§ **Problem to solve**
The listing below should be printed exactly, every line of it. Skip the pictures.

=== Data supplied ===

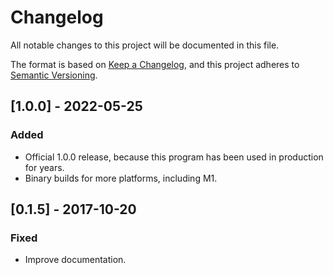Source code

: # Changelog

All notable changes to this project will be documented in this file.

The format is based on [Keep a Changelog](https://keepachangelog.com/en/1.0.0/),
and this project adheres to [Semantic Versioning](https://semver.org/spec/v2.0.0.html).

## [1.0.0] - 2022-05-25

### Added

- Official 1.0.0 release, because this program has been used in production for years.
- Binary builds for more platforms, including M1.

## [0.1.5] - 2017-10-20

### Fixed

- Improve documentation.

===

§ **Answer for the task**
Source code

: # Changelog

All notable changes to this project will be documented in this file.

The format is based on [Keep a Changelog](https://keepachangelog.com/en/1.0.0/),
and this project adheres to [Semantic Versioning](https://semver.org/spec/v2.0.0.html).

## [1.0.0] - 2022-05-25

### Added

- Official 1.0.0 release, because this program has been used in production for years.
- Binary builds for more platforms, including M1.

## [0.1.5] - 2017-10-20

### Fixed

- Improve documentation.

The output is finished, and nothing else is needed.